Fünf Jahre MaxPo: Jubiläumskonferenz in Paris

Das Max Planck Sciences Po Center on Coping with Instability in Market Societies (MaxPo) feierte am 12. und 13. Januar 2018 mit rund 70 Teilnehmerinnen und Teilnehmern sein fünfjähriges Bestehen mit einer Konferenz in Paris. In insgesamt fünf Panels präsentierten renommierte Wissenschaftlerinnen und Wissenschaftler ihre aktuellen Forschungsarbeiten rund um die Themen Instabilität und Ungleichheiten in kapitalistischen Gesellschaften.
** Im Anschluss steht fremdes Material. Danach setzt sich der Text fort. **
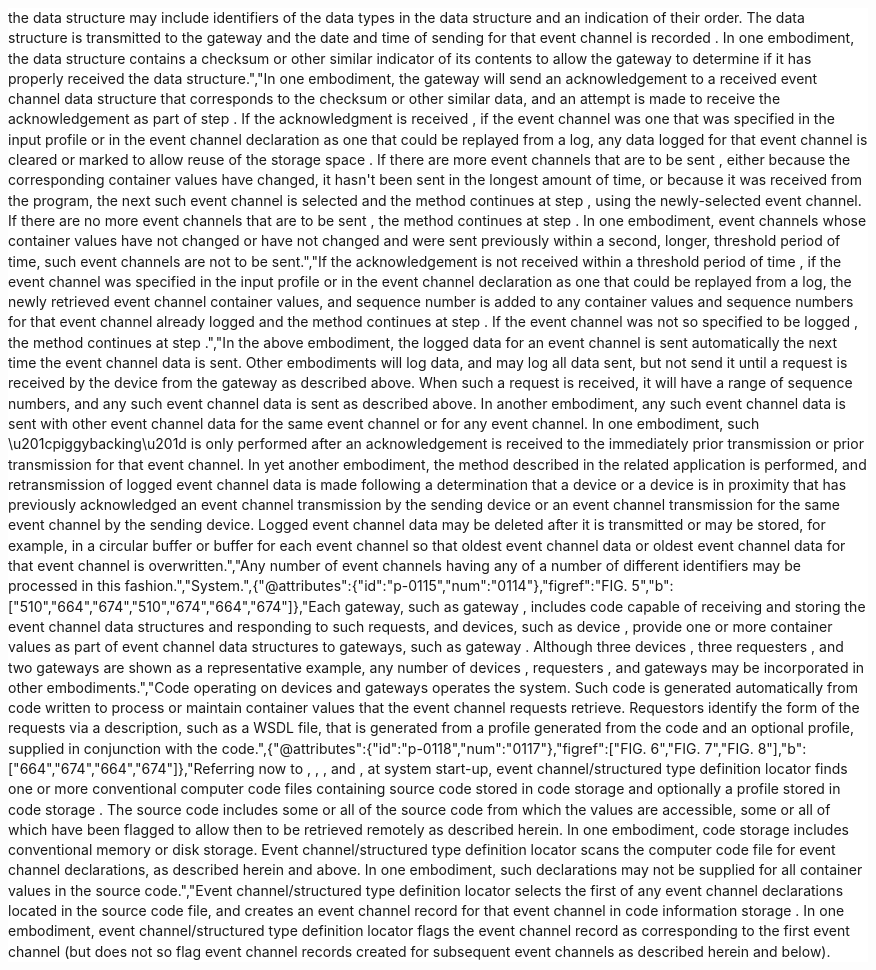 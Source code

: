 the data structure may include identifiers of the data types in the data structure and an indication of their order. The data structure is transmitted to the gateway and the date and time of sending for that event channel is recorded . In one embodiment, the data structure contains a checksum or other similar indicator of its contents to allow the gateway to determine if it has properly received the data structure.","In one embodiment, the gateway will send an acknowledgement to a received event channel data structure that corresponds to the checksum or other similar data, and an attempt is made to receive the acknowledgement as part of step . If the acknowledgment is received , if the event channel was one that was specified in the input profile or in the event channel declaration as one that could be replayed from a log, any data logged for that event channel is cleared or marked to allow reuse of the storage space . If there are more event channels that are to be sent , either because the corresponding container values have changed, it hasn't been sent in the longest amount of time, or because it was received from the program, the next such event channel is selected  and the method continues at step , using the newly-selected event channel. If there are no more event channels that are to be sent , the method continues at step . In one embodiment, event channels whose container values have not changed or have not changed and were sent previously within a second, longer, threshold period of time, such event channels are not to be sent.","If the acknowledgement is not received within a threshold period of time , if the event channel was specified in the input profile or in the event channel declaration as one that could be replayed from a log, the newly retrieved event channel container values, and sequence number is added to any container values and sequence numbers for that event channel already logged  and the method continues at step . If the event channel was not so specified to be logged , the method continues at step .","In the above embodiment, the logged data for an event channel is sent automatically the next time the event channel data is sent. Other embodiments will log data, and may log all data sent, but not send it until a request is received by the device from the gateway as described above. When such a request is received, it will have a range of sequence numbers, and any such event channel data is sent as described above. In another embodiment, any such event channel data is sent with other event channel data for the same event channel or for any event channel. In one embodiment, such \u201cpiggybacking\u201d is only performed after an acknowledgement is received to the immediately prior transmission or prior transmission for that event channel. In yet another embodiment, the method described in the related application is performed, and retransmission of logged event channel data is made following a determination that a device or a device is in proximity that has previously acknowledged an event channel transmission by the sending device or an event channel transmission for the same event channel by the sending device. Logged event channel data may be deleted after it is transmitted or may be stored, for example, in a circular buffer or buffer for each event channel so that oldest event channel data or oldest event channel data for that event channel is overwritten.","Any number of event channels having any of a number of different identifiers may be processed in this fashion.","System.",{"@attributes":{"id":"p-0115","num":"0114"},"figref":"FIG. 5","b":["510","664","674","510","674","664","674"]},"Each gateway, such as gateway , includes code capable of receiving and storing the event channel data structures and responding to such requests, and devices, such as device , provide one or more container values as part of event channel data structures to gateways, such as gateway . Although three devices , three requesters , and two gateways  are shown as a representative example, any number of devices , requesters , and gateways  may be incorporated in other embodiments.","Code operating on devices  and gateways  operates the system. Such code is generated automatically from code written to process or maintain container values that the event channel requests retrieve. Requestors identify the form of the requests via a description, such as a WSDL file, that is generated from a profile generated from the code and an optional profile, supplied in conjunction with the code.",{"@attributes":{"id":"p-0118","num":"0117"},"figref":["FIG. 6","FIG. 7","FIG. 8"],"b":["664","674","664","674"]},"Referring now to , , , and , at system start-up, event channel\/structured type definition locator  finds one or more conventional computer code files containing source code stored in code storage  and optionally a profile stored in code storage . The source code includes some or all of the source code from which the values are accessible, some or all of which have been flagged to allow then to be retrieved remotely as described herein. In one embodiment, code storage  includes conventional memory or disk storage. Event channel\/structured type definition locator  scans the computer code file for event channel declarations, as described herein and above. In one embodiment, such declarations may not be supplied for all container values in the source code.","Event channel\/structured type definition locator  selects the first of any event channel declarations located in the source code file, and creates an event channel record for that event channel in code information storage . In one embodiment, event channel\/structured type definition locator  flags the event channel record as corresponding to the first event channel (but does not so flag event channel records created for subsequent event channels as described herein and below). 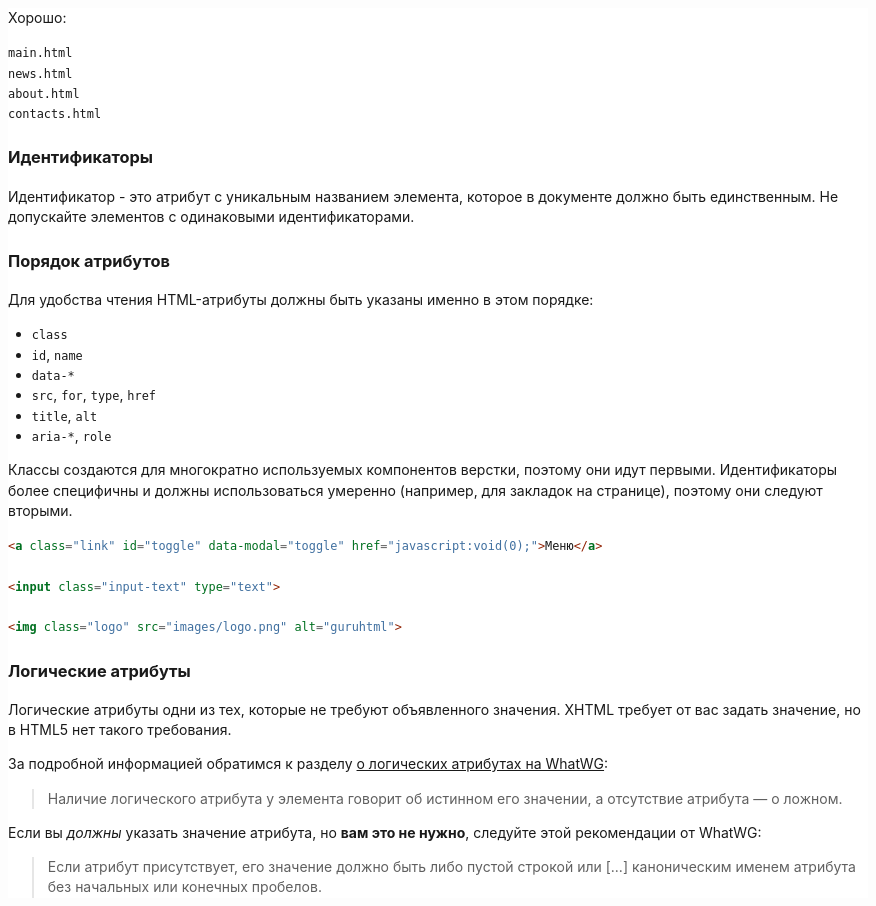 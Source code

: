 Хорошо:
```
main.html
news.html
about.html
contacts.html
```



### <a name="html-identificators">Идентификаторы</a>

Идентификатор - это атрибут с уникальным названием элемента, которое в документе должно быть единственным. Не допускайте элементов с одинаковыми идентификаторами.



### <a name="html-attribute-order">Порядок атрибутов</a>

Для удобства чтения HTML-атрибуты должны быть указаны именно в этом порядке:
- `class`
- `id`, `name`
- `data-*`
- `src`, `for`, `type`, `href`
- `title`, `alt`
- `aria-*`, `role`

Классы создаются для многократно используемых компонентов верстки, поэтому они идут первыми. Идентификаторы более специфичны и должны использоваться умеренно (например, для закладок на странице), поэтому они следуют вторыми.
```html
<a class="link" id="toggle" data-modal="toggle" href="javascript:void(0);">Меню</a>

<input class="input-text" type="text">

<img class="logo" src="images/logo.png" alt="guruhtml">
```



### <a name="html-boolean-attributes">Логические атрибуты</a>

Логические атрибуты одни из тех, которые не требуют объявленного значения. XHTML требует от вас задать значение, но в HTML5 нет такого требования.

За подробной информацией обратимся к разделу [о логических атрибутах на WhatWG](http://www.whatwg.org/specs/web-apps/current-work/multipage/common-microsyntaxes.html#boolean-attributes):

> Наличие логического атрибута у элемента говорит об истинном его значении, а отсутствие атрибута — о ложном.

Если вы *должны* указать значение атрибута, но **вам это не нужно**, следуйте этой рекомендации от WhatWG:

> Если атрибут присутствует, его значение должно быть либо пустой строкой или [...] каноническим именем атрибута без начальных или конечных пробелов.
Die Themenpalette des Konferenzprogramms entsprach dem breiten Spektrum der Forschungsfragen und methodologischen Ansätze des MaxPo, dessen Projekte ökonomische Phänomene aus einem sozial- und politikwissenschaftlichen Blickwinkel untersuchen. Die Konferenz endete mit einer Podiumsdiskussion zwischen der aktuellen MaxPo-Kodirektorin Jenny Andersson, den ehemaligen MaxPo-Kodirektorinnen Marion Fourcade (jetzt UC Berkeley) und Cornelia Woll (jetzt Sciences Po), Marie-Laure Salles-Djelic (Sciences Po, CSO) sowie Wolfgang Streeck (MPIfG). Unter der Leitfrage "Social Science at the Crossroads" nahmen sie die zukünftigen Herausforderungen und Aufgaben der Sozialwissenschaften in den Fokus. Hervorgegangen aus der langjährigen Kooperation zwischen dem MPIfG und der Pariser Universität Sciences Po, untersucht das MaxPo seit 2012 die Auswirkungen zunehmender Liberalisierung, technischen Fortschritts und kultureller Veränderungen auf die Stabilität westlicher Industriegesellschaften. Das Center wird von der Max-Planck-Gesellschaft und der Sciences Po zu gleichen Teilen finanziert. Die Finanzierung ist nach einer erfolgreichen Evaluation im Jahr 2017 um weitere fünf Jahre verlängert worden.